Commission President Romano Prodi, visiting New York, said he was concerned about the findings and acknowledged they may indicate deeper anti-Semitic prejudice in Europe.
Israel said the survey, in which 59 percent of those polled said the country was a menace, revealed a "hidden agenda" by those asking the question -- the EU executive.
"They have put the Jewish state below the level of the worst pariah states and terror organizations," Israel's mission to the EU said in a statement. "We are not only sad but outraged. Not at European citizens but at those who are responsible for forming public opinion."
Prodi stressed that the Eurobarometer survey did not reflect the views or policy of the Commission.
"They point to the continued existence of a bias that must be condemned out of hand. To the extent that this may indicate a deeper, more general prejudice against the Jewish world, our repugnance is even more radical," he declared.
A Commission spokesman earlier played down the result as just one finding among many in a survey on Iraq and world peace.

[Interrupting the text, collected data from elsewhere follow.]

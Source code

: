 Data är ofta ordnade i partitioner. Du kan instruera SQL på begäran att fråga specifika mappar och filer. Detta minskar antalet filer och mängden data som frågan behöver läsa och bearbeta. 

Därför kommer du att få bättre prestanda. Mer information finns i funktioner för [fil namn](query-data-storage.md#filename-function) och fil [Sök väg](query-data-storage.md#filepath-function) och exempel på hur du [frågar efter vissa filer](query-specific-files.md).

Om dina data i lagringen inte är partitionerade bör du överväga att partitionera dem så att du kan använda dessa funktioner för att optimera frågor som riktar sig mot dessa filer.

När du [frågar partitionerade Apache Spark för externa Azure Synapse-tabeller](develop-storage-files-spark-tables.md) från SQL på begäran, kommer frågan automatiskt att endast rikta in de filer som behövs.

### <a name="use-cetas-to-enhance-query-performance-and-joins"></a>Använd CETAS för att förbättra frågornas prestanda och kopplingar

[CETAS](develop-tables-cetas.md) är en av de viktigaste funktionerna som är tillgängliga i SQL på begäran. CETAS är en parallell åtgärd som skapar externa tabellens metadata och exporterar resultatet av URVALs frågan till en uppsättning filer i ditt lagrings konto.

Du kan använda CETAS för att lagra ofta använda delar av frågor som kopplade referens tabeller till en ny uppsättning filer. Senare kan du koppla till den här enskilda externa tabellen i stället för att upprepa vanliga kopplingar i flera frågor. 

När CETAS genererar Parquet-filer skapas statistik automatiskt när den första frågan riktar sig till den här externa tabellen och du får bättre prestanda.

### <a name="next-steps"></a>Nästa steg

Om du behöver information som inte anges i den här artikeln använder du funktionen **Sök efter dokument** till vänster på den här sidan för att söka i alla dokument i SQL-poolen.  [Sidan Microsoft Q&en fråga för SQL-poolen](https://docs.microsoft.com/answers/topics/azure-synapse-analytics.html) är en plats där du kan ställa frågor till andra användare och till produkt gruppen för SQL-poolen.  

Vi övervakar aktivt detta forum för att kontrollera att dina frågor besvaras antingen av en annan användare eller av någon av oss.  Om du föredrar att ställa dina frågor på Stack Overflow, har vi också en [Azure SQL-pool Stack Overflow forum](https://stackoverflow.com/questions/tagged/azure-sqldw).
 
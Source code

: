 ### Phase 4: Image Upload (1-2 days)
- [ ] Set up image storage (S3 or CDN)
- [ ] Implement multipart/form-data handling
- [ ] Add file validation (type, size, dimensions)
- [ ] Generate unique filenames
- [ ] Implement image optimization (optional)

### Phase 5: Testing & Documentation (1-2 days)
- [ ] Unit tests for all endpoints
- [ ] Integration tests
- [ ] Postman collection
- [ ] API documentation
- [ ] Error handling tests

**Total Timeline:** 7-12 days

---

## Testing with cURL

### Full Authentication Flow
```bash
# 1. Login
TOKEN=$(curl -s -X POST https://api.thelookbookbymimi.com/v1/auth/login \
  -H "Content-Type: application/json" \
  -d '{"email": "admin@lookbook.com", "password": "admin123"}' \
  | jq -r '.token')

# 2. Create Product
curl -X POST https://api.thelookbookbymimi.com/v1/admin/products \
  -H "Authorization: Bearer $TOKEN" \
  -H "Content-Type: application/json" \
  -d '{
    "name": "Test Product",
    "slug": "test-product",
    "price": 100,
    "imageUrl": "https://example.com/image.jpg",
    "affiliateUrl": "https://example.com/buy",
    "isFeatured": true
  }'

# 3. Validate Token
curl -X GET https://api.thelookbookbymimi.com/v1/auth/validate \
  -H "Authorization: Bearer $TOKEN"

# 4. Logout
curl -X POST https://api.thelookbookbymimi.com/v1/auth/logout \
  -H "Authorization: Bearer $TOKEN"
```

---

"It is not our role or our policy to interpret each opinion poll or to base our policy on it," spokesman Gerassimos Thomas told the Commission's daily news briefing.
The question did not mention the Palestinians because it only referred to states, he said.
Around 500 people in each EU country were asked whether they considered 14 listed countries as threats to world peace.
Close behind Israel came the US, Iran and North Korea, each with 53 percent. Respondents were allowed to pick more than one country.
Fifty-two percent said Iraq was a threat, 50 percent said Afghanistan was.
The other countries -- Pakistan, Syria, Libya, Saudi Arabia, China, India, Russia and Somalia -- scored less than 50 percent.